Что сказать насчет Колина, не знаю. Не могу припомнить ни единого разговора за все то время, что мы провели вместе. Не помню, что он говорил мне, а что я — ему. На самом деле вся эта история важна только из-за того, что он со мной сделал. То есть я помню его только из-за того события. И может, если бы этого не произошло, я не помнила бы ни его лица, ни его запаха.
Гилад
Наш первый день в Париже. Нас привезли из Руасси в нашу новую квартиру на улице Турнон. Моя мама в гостиной, сидит на низком белом диване, обращенном к камину. Все окна открыты. Чувствуется легкий запах краски. На папе светло-коричневый льняной костюм, который он купил в Риме. Голубая рубашка. Его бледно-оранжевый галстук переброшен через спинку белого стула в углу. Мама сидит, раскинув руки. Она такая золотистая, такая загорелая, в платье цвета его галстука.
Я сижу на стуле лицом к отцу. После столь длительного проживания в пустыне отсутствие жужжащего кондиционера оглушает. В комнату проникает уличный шум. Мы все молчим. Я смотрю на мамину щеку. Мама следит за взглядом отца, устремленным в окно. Я уверен, что знаю, о чем они думают.
Это город, где они полюбили друг друга. После стольких лет они сюда вернулись. Прошло все это время. Их брак. Они чувствуют не счастье. Что-то иное. Ощущают некую возможность, быть может, слабую надежду. Но это не имеет ничего общего с любовью. Не имеет отношения к их пребыванию вместе.
Мы — три человека в комнате.
В Сенегал мы переехали, когда мне было десять лет. Отец служил советником в Американском посольстве в Дакаре. Я ходил в школу, где французскому меня научила сенегалка, одна из немногих местных, нанятых в качестве учителей.
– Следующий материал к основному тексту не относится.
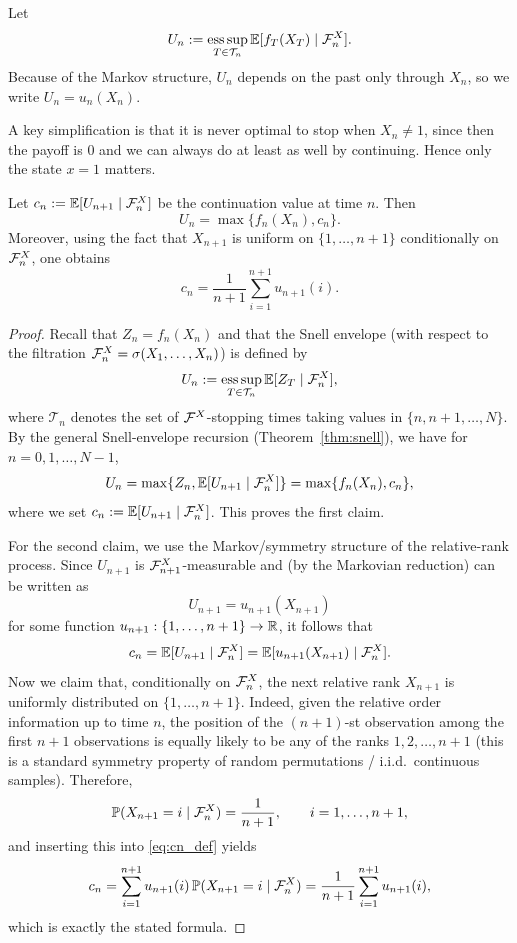 Let
\[
U_n := \esssup_{T\in\mathcal{T}_n}\E[f_T(X_T)\mid \F_n^X].
\]
Because of the Markov structure, $U_n$ depends on the past only through $X_n$, so we write
$U_n = u_n(X_n)$.

A key simplification is that it is never optimal to stop when $X_n\ne 1$, since then the payoff is $0$
and we can always do at least as well by continuing. Hence only the state $x=1$ matters.

\begin{lemma}\label{lem:sec_rec}
Let $c_n:=\E[U_{n+1}\mid \F_n^X]$ be the continuation value at time $n$. Then
\[
U_n = \max\{f_n(X_n),c_n\}.
\]
Moreover, using the fact that $X_{n+1}$ is uniform on $\{1,\dots,n+1\}$ conditionally on $\F_n^X$, one obtains
\[
c_n = \frac{1}{n+1}\sum_{i=1}^{n+1} u_{n+1}(i).
\]
\end{lemma}

\begin{proof}
Recall that $Z_n=f_n(X_n)$ and that the Snell envelope (with respect to the filtration
$\F_n^X=\sigma(X_1,\dots,X_n)$) is defined by
\[
U_n:=\esssup_{T\in\mathcal{T}_n}\E[Z_T\mid \F_n^X],
\]
where $\mathcal{T}_n$ denotes the set of $\F^X$-stopping times taking values in $\{n,n+1,\dots,N\}$.
By the general Snell-envelope recursion (Theorem~\ref{thm:snell}), we have for $n=0,1,\dots,N-1$,
\begin{equation}\label{eq:snell_sec}
U_n=\max\{Z_n,\E[U_{n+1}\mid \F_n^X]\}
=\max\{f_n(X_n),c_n\},
\end{equation}
where we set $c_n:=\E[U_{n+1}\mid \F_n^X]$. This proves the first claim.

\medskip
For the second claim, we use the Markov/symmetry structure of the relative-rank process.
Since $U_{n+1}$ is $\F_{n+1}^X$-measurable and (by the Markovian reduction) can be written as
\[
U_{n+1}=u_{n+1}(X_{n+1})
\]
for some function $u_{n+1}:\{1,\dots,n+1\}\to\R$, it follows that
\begin{equation}\label{eq:cn_def}
c_n=\E[U_{n+1}\mid \F_n^X]=\E[u_{n+1}(X_{n+1})\mid \F_n^X].
\end{equation}
Now we claim that, conditionally on $\F_n^X$, the next relative rank $X_{n+1}$ is uniformly distributed
on $\{1,\dots,n+1\}$. Indeed, given the relative order information up to time $n$, the position of the
$(n+1)$-st observation among the first $n+1$ observations is equally likely to be any of the ranks
$1,2,\dots,n+1$ (this is a standard symmetry property of random permutations / i.i.d.\ continuous samples).
Therefore,
\[
\Prob(X_{n+1}=i\mid \F_n^X)=\frac{1}{n+1},\qquad i=1,\dots,n+1,
\]
and inserting this into \eqref{eq:cn_def} yields
\[
c_n
=\sum_{i=1}^{n+1} u_{n+1}(i)\,\Prob(X_{n+1}=i\mid \F_n^X)
=\frac{1}{n+1}\sum_{i=1}^{n+1}u_{n+1}(i),
\]
which is exactly the stated formula.
\end{proof}



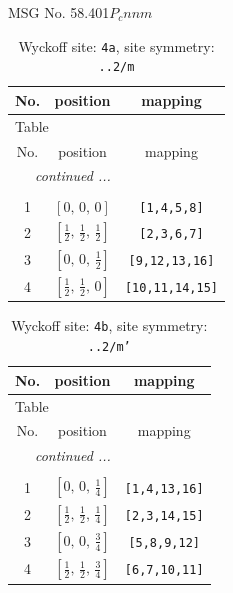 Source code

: \documentclass[fleqn,8pt]{jsarticle}
\begin{document}
\setcounter{MaxMatrixCols}{32}

\renewcommand{\tablename}{Table~}
\renewcommand{\figurename}{Figure~}
\begin{center}
\LARGE
MSG No. 58.401\quad$P_{c}nnm$
\end{center}
\renewcommand{\arraystretch}{1.2}
\begin{longtable}{ccc}
\caption{Wyckoff site: {\tt 4a}, site symmetry: {\tt ..2/m}}
 \\
 \hline \hline
No. & position & mapping \\ \hline \endfirsthead

\multicolumn{2}{l}{\tablename\ \thetable{}} \\
 \hline \hline
No. & position & mapping \\ \hline \endhead

 \hline \hline
\multicolumn{2}{r}{\footnotesize\it continued ...} \\ \endfoot

 \hline \hline
\multicolumn{2}{r}{} \\ \endlastfoot

1 & $\left[ 0,\, 0,\, 0 \right]$ & {\tt [1,4,5,8]} \\ \hline
2 & $\left[ \frac{1}{2},\, \frac{1}{2},\, \frac{1}{2} \right]$ & {\tt [2,3,6,7]} \\ \hline
3 & $\left[ 0,\, 0,\, \frac{1}{2} \right]$ & {\tt [9,12,13,16]} \\ \hline
4 & $\left[ \frac{1}{2},\, \frac{1}{2},\, 0 \right]$ & {\tt [10,11,14,15]} \\
\end{longtable}
\renewcommand{\arraystretch}{1.2}
\begin{longtable}{ccc}
\caption{Wyckoff site: {\tt 4b}, site symmetry: {\tt ..2/m'}}
 \\
 \hline \hline
No. & position & mapping \\ \hline \endfirsthead

\multicolumn{2}{l}{\tablename\ \thetable{}} \\
 \hline \hline
No. & position & mapping \\ \hline \endhead

 \hline \hline
\multicolumn{2}{r}{\footnotesize\it continued ...} \\ \endfoot

 \hline \hline
\multicolumn{2}{r}{} \\ \endlastfoot

1 & $\left[ 0,\, 0,\, \frac{1}{4} \right]$ & {\tt [1,4,13,16]} \\ \hline
2 & $\left[ \frac{1}{2},\, \frac{1}{2},\, \frac{1}{4} \right]$ & {\tt [2,3,14,15]} \\ \hline
3 & $\left[ 0,\, 0,\, \frac{3}{4} \right]$ & {\tt [5,8,9,12]} \\ \hline
4 & $\left[ \frac{1}{2},\, \frac{1}{2},\, \frac{3}{4} \right]$ & {\tt [6,7,10,11]} \\
\end{longtable}
\end{document}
Я выучился французскому, потому что был в нее влюблен. Повсюду за ней ходил и верил, что мы поженимся. Всеми способами старался быть рядом с ней и внимательно слушал все, что она говорила. Я никогда не видел подобной женщины. Она говорила на сенегальском французском и учила нас так, как говорила сама.
Она носила пурпурное платье, и от нее пахло чесноком и луком. Мы готовили на ее уроках и распевали сенегальские песни. К концу того года я хорошо говорил по-французски. С мадам Мариамой я ни словом не перемолвился по-английски и плакал в машине, когда уехал домой на лето.
Ее уволили, когда группа родителей пожаловалась, что их дети говорят как местные жители. Наша новая учительница была бледной парижской ледышкой. Я отказался менять свой акцент и ненавидел ее. Она ненавидела меня в ответ.
В то первое лето в Париже я часто вспоминал мадам Мариаму. Мне нравилось говорить по-французски. Я обследовал наш квартал и обнаружил, что тут у меня больше свободы, чем во всех прежних местах, где мы жили. А жили мы в стольких опасных городах, за столькими воротами в обнесенных оградой эмигрантских поселениях, что приезд в Париж воспринимался как выход из тюрьмы. Впервые в жизни у меня не было водителя и телохранителя.